Task goal.
In the entries below, how many lines hold the string "that"? Answer with the number only.

[Plain-text document sources]

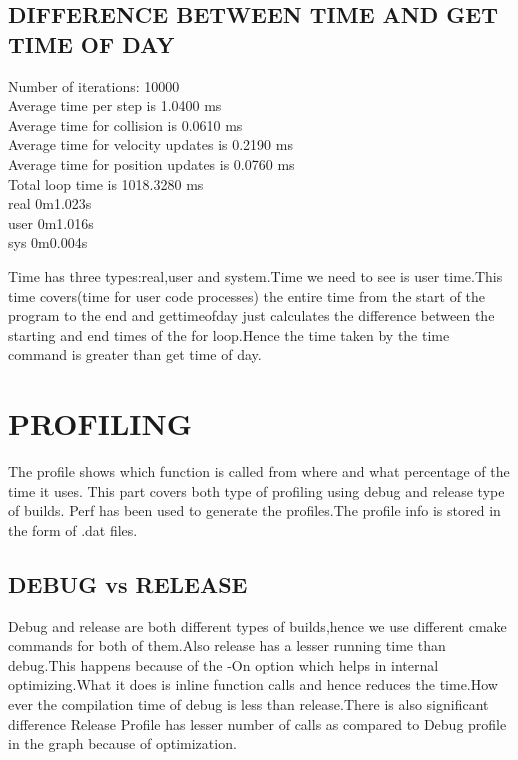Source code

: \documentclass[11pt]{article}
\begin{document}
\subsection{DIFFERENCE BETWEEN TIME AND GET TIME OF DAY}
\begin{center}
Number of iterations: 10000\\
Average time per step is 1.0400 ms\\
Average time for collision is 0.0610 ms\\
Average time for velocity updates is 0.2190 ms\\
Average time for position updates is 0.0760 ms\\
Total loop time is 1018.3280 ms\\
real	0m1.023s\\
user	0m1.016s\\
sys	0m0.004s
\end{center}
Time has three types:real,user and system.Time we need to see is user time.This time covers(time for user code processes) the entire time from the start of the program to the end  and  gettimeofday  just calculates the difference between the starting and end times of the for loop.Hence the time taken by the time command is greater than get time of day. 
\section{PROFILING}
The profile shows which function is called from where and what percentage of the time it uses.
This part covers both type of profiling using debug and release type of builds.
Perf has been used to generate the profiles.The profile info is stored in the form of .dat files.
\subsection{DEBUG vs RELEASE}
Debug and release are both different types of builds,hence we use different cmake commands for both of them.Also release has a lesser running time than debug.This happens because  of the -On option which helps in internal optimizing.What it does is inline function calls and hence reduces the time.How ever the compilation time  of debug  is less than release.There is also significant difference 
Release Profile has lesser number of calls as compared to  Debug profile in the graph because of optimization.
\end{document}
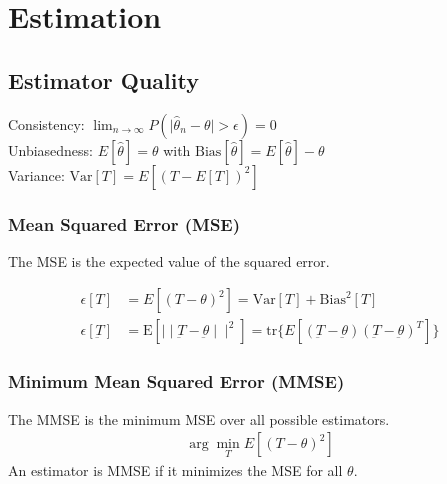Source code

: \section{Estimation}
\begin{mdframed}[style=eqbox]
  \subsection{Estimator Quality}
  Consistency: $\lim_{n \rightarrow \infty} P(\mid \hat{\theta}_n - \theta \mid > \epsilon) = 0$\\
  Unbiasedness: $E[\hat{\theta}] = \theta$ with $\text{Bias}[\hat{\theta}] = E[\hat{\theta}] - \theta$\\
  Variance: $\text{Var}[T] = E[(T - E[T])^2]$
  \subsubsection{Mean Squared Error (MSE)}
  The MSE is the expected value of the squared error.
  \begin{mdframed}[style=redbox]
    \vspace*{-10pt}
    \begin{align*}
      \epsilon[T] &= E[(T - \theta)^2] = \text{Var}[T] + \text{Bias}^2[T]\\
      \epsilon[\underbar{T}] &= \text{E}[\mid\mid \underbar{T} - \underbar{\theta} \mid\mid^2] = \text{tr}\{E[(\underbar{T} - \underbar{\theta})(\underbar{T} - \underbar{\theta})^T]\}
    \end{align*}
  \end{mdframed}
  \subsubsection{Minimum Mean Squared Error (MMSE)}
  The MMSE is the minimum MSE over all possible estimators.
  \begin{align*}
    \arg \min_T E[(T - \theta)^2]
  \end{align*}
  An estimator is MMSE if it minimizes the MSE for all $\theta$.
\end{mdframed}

---

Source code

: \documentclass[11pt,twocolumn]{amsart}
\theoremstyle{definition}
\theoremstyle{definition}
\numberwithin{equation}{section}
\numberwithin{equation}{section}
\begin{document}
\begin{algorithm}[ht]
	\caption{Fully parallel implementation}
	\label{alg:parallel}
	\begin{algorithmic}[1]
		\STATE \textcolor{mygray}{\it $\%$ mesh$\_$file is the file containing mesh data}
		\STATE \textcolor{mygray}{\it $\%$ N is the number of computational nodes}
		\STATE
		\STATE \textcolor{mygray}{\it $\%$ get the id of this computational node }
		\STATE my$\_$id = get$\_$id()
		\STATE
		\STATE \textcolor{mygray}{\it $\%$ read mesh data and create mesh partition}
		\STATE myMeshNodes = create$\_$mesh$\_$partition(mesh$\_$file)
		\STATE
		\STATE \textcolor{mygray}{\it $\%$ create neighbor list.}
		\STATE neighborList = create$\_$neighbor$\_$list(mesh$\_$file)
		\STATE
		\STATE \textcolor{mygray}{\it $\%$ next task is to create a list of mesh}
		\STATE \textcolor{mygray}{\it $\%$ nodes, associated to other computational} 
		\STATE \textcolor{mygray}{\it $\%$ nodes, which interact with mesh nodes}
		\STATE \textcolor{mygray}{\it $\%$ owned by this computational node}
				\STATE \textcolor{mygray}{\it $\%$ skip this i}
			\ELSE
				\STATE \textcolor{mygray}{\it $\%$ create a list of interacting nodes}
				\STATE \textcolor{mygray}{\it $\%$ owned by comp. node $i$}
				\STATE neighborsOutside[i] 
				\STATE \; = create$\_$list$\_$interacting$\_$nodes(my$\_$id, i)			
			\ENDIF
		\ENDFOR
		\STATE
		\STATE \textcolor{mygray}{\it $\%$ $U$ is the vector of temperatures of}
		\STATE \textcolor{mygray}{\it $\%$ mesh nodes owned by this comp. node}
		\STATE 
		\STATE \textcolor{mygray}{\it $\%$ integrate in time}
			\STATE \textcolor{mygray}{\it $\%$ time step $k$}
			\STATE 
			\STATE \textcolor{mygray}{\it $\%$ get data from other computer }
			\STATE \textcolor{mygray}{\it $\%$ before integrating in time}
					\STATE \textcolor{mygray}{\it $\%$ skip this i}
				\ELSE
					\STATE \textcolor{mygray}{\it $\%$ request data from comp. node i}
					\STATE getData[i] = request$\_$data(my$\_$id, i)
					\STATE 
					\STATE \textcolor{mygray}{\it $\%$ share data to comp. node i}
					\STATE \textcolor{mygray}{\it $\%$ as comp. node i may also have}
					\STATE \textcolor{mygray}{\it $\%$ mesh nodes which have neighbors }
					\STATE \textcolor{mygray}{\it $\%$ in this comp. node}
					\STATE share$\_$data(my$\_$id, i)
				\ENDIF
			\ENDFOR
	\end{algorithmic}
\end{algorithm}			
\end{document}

* * *

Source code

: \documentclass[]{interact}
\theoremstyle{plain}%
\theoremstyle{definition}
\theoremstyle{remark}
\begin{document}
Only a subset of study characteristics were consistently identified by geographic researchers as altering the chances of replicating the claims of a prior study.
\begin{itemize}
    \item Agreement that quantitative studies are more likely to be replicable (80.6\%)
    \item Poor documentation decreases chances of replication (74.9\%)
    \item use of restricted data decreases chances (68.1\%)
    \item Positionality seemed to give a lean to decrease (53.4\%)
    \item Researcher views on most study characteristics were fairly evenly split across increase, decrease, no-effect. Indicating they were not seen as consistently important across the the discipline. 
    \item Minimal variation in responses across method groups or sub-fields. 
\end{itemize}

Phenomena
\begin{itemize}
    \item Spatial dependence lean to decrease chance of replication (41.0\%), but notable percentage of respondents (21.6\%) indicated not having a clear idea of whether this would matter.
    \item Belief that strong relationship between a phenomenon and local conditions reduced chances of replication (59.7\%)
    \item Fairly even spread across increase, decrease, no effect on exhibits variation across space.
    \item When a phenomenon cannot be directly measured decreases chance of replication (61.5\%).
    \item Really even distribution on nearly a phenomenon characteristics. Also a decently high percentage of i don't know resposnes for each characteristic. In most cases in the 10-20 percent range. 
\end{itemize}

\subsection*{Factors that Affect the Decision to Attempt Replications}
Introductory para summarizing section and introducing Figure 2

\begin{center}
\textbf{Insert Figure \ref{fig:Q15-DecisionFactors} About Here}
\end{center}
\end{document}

Completed exercise.
3